**Extracted material**
▬▬▬

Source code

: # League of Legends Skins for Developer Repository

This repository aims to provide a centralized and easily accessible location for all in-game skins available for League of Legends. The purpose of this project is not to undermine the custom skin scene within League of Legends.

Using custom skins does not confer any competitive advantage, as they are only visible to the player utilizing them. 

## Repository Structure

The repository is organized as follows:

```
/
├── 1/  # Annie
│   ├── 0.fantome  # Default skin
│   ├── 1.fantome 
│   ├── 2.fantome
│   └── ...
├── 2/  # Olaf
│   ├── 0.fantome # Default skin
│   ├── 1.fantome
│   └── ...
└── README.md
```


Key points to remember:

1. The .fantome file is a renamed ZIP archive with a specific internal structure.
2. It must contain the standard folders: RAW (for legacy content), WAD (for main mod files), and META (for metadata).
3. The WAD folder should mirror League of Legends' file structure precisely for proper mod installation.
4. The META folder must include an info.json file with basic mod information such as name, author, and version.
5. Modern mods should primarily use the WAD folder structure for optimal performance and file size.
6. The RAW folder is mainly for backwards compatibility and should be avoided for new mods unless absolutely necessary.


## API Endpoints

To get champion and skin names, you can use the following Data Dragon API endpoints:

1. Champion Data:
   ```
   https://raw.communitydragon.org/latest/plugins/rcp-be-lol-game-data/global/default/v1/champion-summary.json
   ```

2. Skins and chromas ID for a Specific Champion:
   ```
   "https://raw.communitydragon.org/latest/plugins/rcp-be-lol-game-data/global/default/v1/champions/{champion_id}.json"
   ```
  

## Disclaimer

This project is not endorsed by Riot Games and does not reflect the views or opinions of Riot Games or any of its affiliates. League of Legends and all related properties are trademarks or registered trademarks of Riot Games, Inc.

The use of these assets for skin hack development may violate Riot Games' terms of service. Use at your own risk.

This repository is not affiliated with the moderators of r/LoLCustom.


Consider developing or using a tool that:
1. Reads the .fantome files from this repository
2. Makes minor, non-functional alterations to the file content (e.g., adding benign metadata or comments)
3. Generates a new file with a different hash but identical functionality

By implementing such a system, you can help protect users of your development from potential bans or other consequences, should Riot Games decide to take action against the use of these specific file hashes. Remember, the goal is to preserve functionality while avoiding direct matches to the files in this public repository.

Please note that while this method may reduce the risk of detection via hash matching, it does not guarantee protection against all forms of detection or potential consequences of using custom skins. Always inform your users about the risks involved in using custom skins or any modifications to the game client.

▬▬▬

**Task brief**
Looking at the records above, say how many lines hold the string "that". Write nothing but the number.

**Expected answer**
2